MATERIAL AND METHODS: We evaluated the number of re-hospitalizations, length of stay and number of comorbidities in 464
consecutive COPD patients admitted to the tertiary respiratory hospital due to AE COPD enrolled in longitudinal prospective
study from 2005 to 2009 year.
RESULTS: GOLD II stage COPD patients had 4.1 ± 1.2 comorbidities (p = 0.002), stage III 3.4 ± 1.3 and stage IV had 3.6 ±
1.2 comorbidities. Duration of hospital stay (medians) was longer in more severe patients. Duration of hospitalization
correlated with urea level (r = 0.19 p < 0.001), pCO₂ (r = 0.193, p = 0.0003), HCO₃ (r = 0.25, p < 0.0001), haemoglobin
(r = –0.18, p < 0.001), and hematocrit (r = –0.13, p = 0.008). The patients with the risk of readmission had more severe
GOLD stage and were hypercapnic (pCO₂ = 47.6 mmHg v. 43.9 mmHg in those without hospitalization).
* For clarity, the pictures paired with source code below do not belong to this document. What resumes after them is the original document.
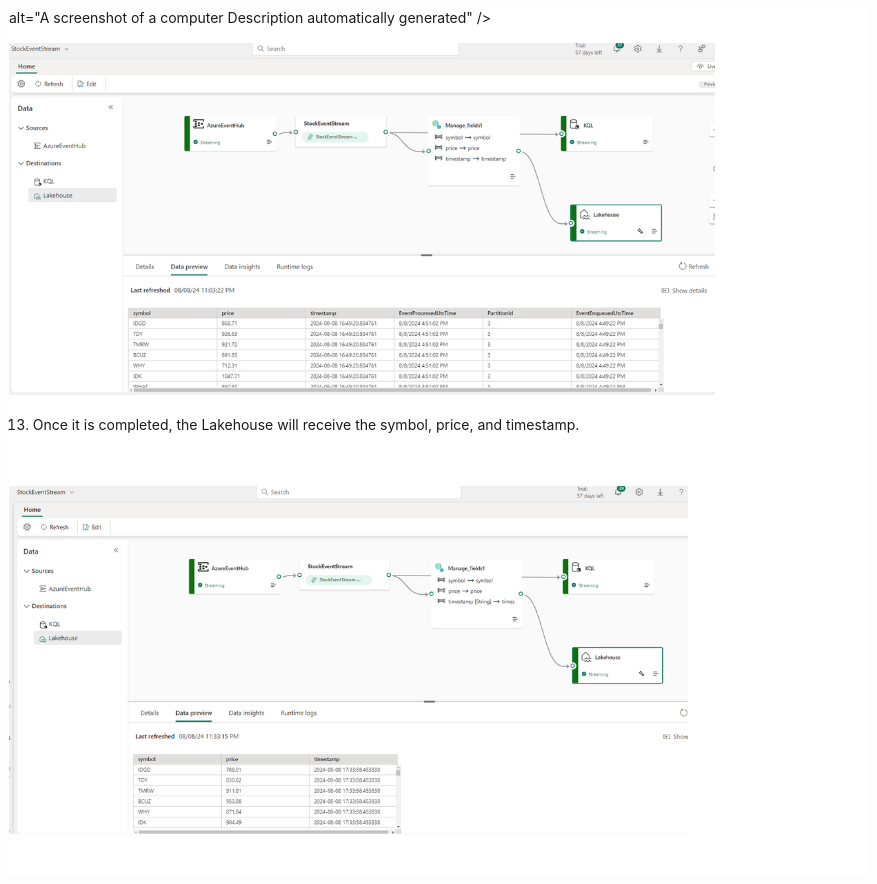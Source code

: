 alt="A screenshot of a computer Description automatically generated" />

<img src="./media/image29.png" style="width:7.35082in;height:3.68169in"
alt="A screenshot of a computer Description automatically generated" />

13. Once it is completed, the Lakehouse will receive the symbol, price,
    and timestamp.

<img src="./media/image30.png" style="width:7.0683in;height:4.38892in"
alt="A screenshot of a computer Description automatically generated" />
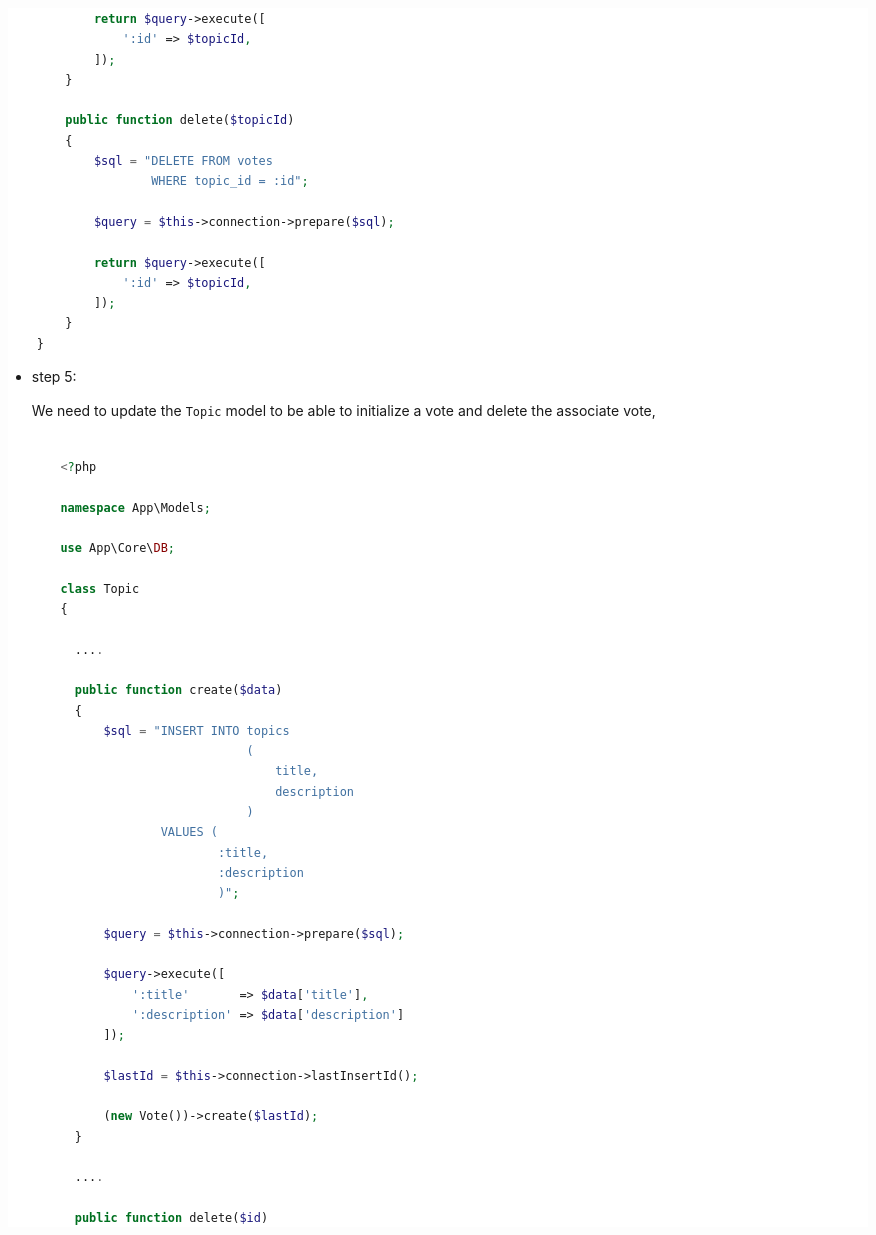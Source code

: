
   ```php
              return $query->execute([
                  ':id' => $topicId,
              ]);
          }

          public function delete($topicId)
          {
              $sql = "DELETE FROM votes
                      WHERE topic_id = :id";

              $query = $this->connection->prepare($sql);

              return $query->execute([
                  ':id' => $topicId,
              ]);
          }
      }

  ```

- step 5:

  We need to update the `Topic` model to be able to initialize a vote and delete the associate vote,

  ```php

      <?php

      namespace App\Models;

      use App\Core\DB;

      class Topic
      {

        ....

        public function create($data)
        {
            $sql = "INSERT INTO topics
                                (
                                    title,
                                    description
                                )
                    VALUES (
                            :title,
                            :description
                            )";

            $query = $this->connection->prepare($sql);

            $query->execute([
                ':title'       => $data['title'],
                ':description' => $data['description']
            ]);

            $lastId = $this->connection->lastInsertId();

            (new Vote())->create($lastId);
        }

        ....

        public function delete($id)
  ```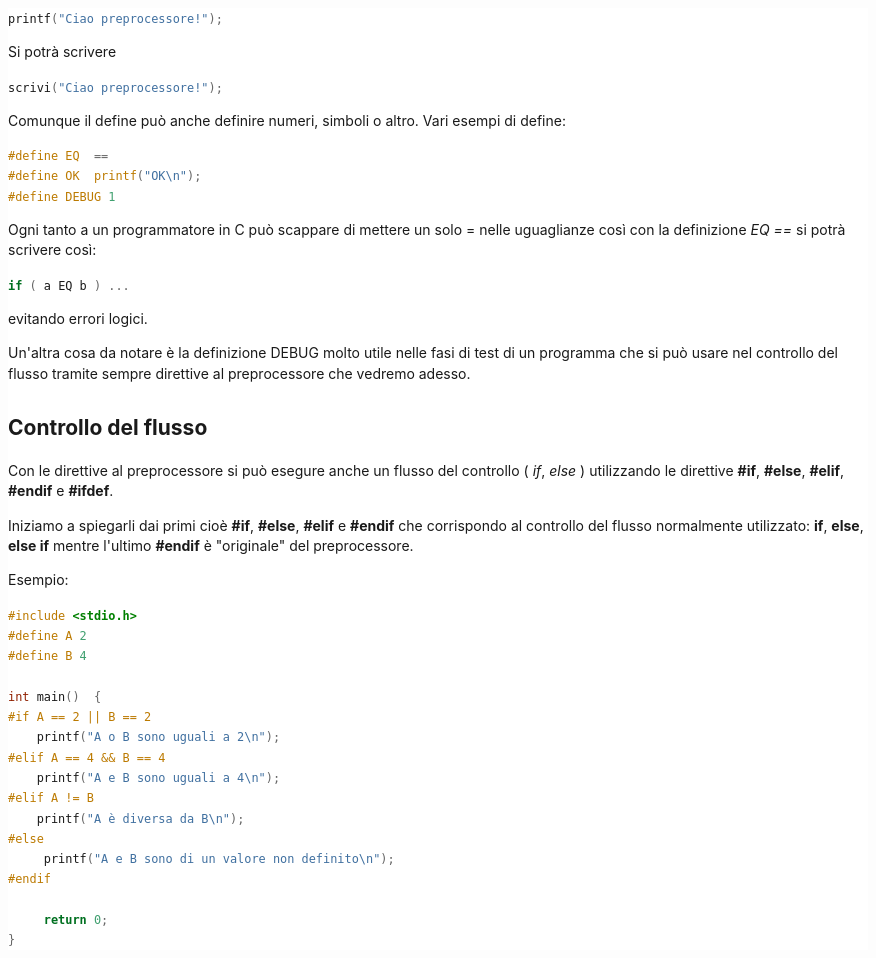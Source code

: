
 ```c
printf("Ciao preprocessore!");
```

Si potrà scrivere

```c
scrivi("Ciao preprocessore!");
```

Comunque il define può anche definire numeri, simboli o altro. Vari esempi di
define:

```c
#define EQ  ==
#define OK  printf("OK\n");
#define DEBUG 1
```

Ogni tanto a un programmatore in C può scappare di mettere un solo = nelle
uguaglianze così con la definizione _EQ ==_ si potrà scrivere così:

```c
if ( a EQ b ) ...
```

evitando errori logici.

Un'altra cosa da notare è la definizione DEBUG molto utile nelle fasi di test di
un programma che si può usare nel controllo del flusso tramite sempre direttive
al preprocessore che vedremo adesso.

## Controllo del flusso

Con le direttive al preprocessore si può esegure anche un flusso del controllo (
_if_, _else_ ) utilizzando le direttive **#if**, **#else**, **#elif**,
**#endif** e **#ifdef**.

Iniziamo a spiegarli dai primi cioè **#if**, **#else**, **#elif** e **#endif** che corrispondo
al controllo del flusso normalmente utilizzato: **if**, **else**, **else if** mentre
l'ultimo **#endif** è "originale" del preprocessore.

Esempio:

```c
#include <stdio.h>
#define A 2
#define B 4

int main()  {
#if A == 2 || B == 2
    printf("A o B sono uguali a 2\n");
#elif A == 4 && B == 4
    printf("A e B sono uguali a 4\n");
#elif A != B
    printf("A è diversa da B\n");
#else
     printf("A e B sono di un valore non definito\n");
#endif

     return 0;
}
```
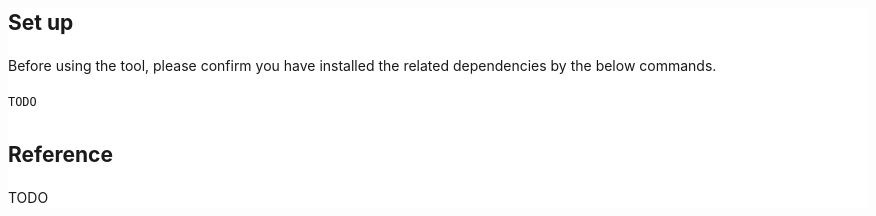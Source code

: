 ## Set up

Before using the tool, please confirm you have installed the related dependencies by the below commands.

```bash
TODO
```

## Reference

TODO
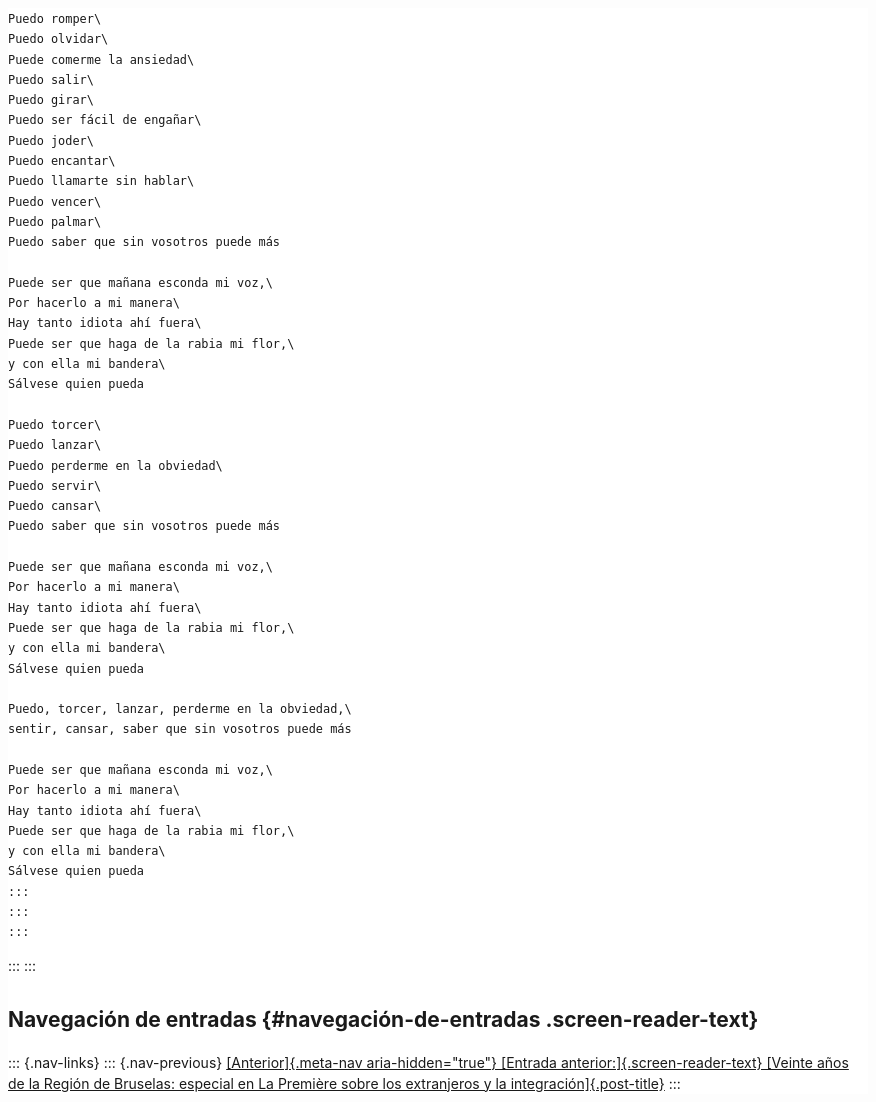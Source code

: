     Puedo romper\
    Puedo olvidar\
    Puede comerme la ansiedad\
    Puedo salir\
    Puedo girar\
    Puedo ser fácil de engañar\
    Puedo joder\
    Puedo encantar\
    Puedo llamarte sin hablar\
    Puedo vencer\
    Puedo palmar\
    Puedo saber que sin vosotros puede más

    Puede ser que mañana esconda mi voz,\
    Por hacerlo a mi manera\
    Hay tanto idiota ahí fuera\
    Puede ser que haga de la rabia mi flor,\
    y con ella mi bandera\
    Sálvese quien pueda

    Puedo torcer\
    Puedo lanzar\
    Puedo perderme en la obviedad\
    Puedo servir\
    Puedo cansar\
    Puedo saber que sin vosotros puede más

    Puede ser que mañana esconda mi voz,\
    Por hacerlo a mi manera\
    Hay tanto idiota ahí fuera\
    Puede ser que haga de la rabia mi flor,\
    y con ella mi bandera\
    Sálvese quien pueda

    Puedo, torcer, lanzar, perderme en la obviedad,\
    sentir, cansar, saber que sin vosotros puede más

    Puede ser que mañana esconda mi voz,\
    Por hacerlo a mi manera\
    Hay tanto idiota ahí fuera\
    Puede ser que haga de la rabia mi flor,\
    y con ella mi bandera\
    Sálvese quien pueda
    :::
    :::
    :::
:::
:::

Navegación de entradas {#navegación-de-entradas .screen-reader-text}
----------------------

::: {.nav-links}
::: {.nav-previous}
[[Anterior]{.meta-nav aria-hidden="true"} [Entrada
anterior:]{.screen-reader-text} [Veinte años de la Región de Bruselas:
especial en La Première sobre los extranjeros y la
integración]{.post-title}](../../../../../index.html?p=325)
:::
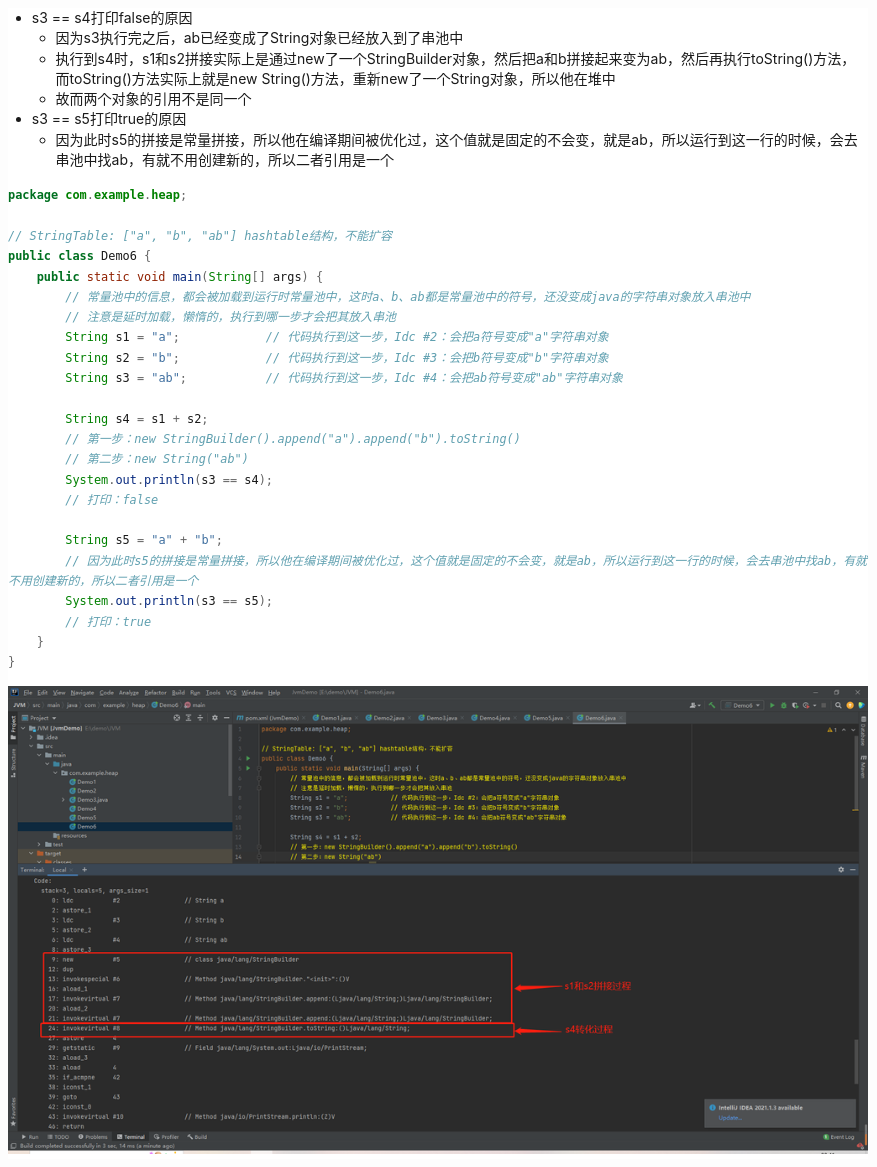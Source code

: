 - s3 == s4打印false的原因
  - 因为s3执行完之后，ab已经变成了String对象已经放入到了串池中
  - 执行到s4时，s1和s2拼接实际上是通过new了一个StringBuilder对象，然后把a和b拼接起来变为ab，然后再执行toString()方法，而toString()方法实际上就是new String()方法，重新new了一个String对象，所以他在堆中
  - 故而两个对象的引用不是同一个
- s3 == s5打印true的原因
  - 因为此时s5的拼接是常量拼接，所以他在编译期间被优化过，这个值就是固定的不会变，就是ab，所以运行到这一行的时候，会去串池中找ab，有就不用创建新的，所以二者引用是一个

```java
package com.example.heap;

// StringTable: ["a", "b", "ab"] hashtable结构，不能扩容
public class Demo6 {
    public static void main(String[] args) {
        // 常量池中的信息，都会被加载到运行时常量池中，这时a、b、ab都是常量池中的符号，还没变成java的字符串对象放入串池中
        // 注意是延时加载，懒惰的，执行到哪一步才会把其放入串池
        String s1 = "a";            // 代码执行到这一步，Idc #2：会把a符号变成"a"字符串对象
        String s2 = "b";            // 代码执行到这一步，Idc #3：会把b符号变成"b"字符串对象
        String s3 = "ab";           // 代码执行到这一步，Idc #4：会把ab符号变成"ab"字符串对象

        String s4 = s1 + s2;
        // 第一步：new StringBuilder().append("a").append("b").toString()
        // 第二步：new String("ab")
        System.out.println(s3 == s4);
        // 打印：false
        
        String s5 = "a" + "b";
        // 因为此时s5的拼接是常量拼接，所以他在编译期间被优化过，这个值就是固定的不会变，就是ab，所以运行到这一行的时候，会去串池中找ab，有就不用创建新的，所以二者引用是一个
        System.out.println(s3 == s5);
        // 打印：true
    }
}
```

![StringTable](图片/内存结构/方法区/StringTable.png)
CONCLUSIONS: The haemoglobin level, hypercapnia and renal function are predictors of prolonged hospitalization. Patients
with more severe airflow limitation and higher pCO₂ have increased risk for readmission to the hospital. More severe disease
stage, clinical diagnosis of cor pulmonale or bronchiectasis was related to longer hospital stay.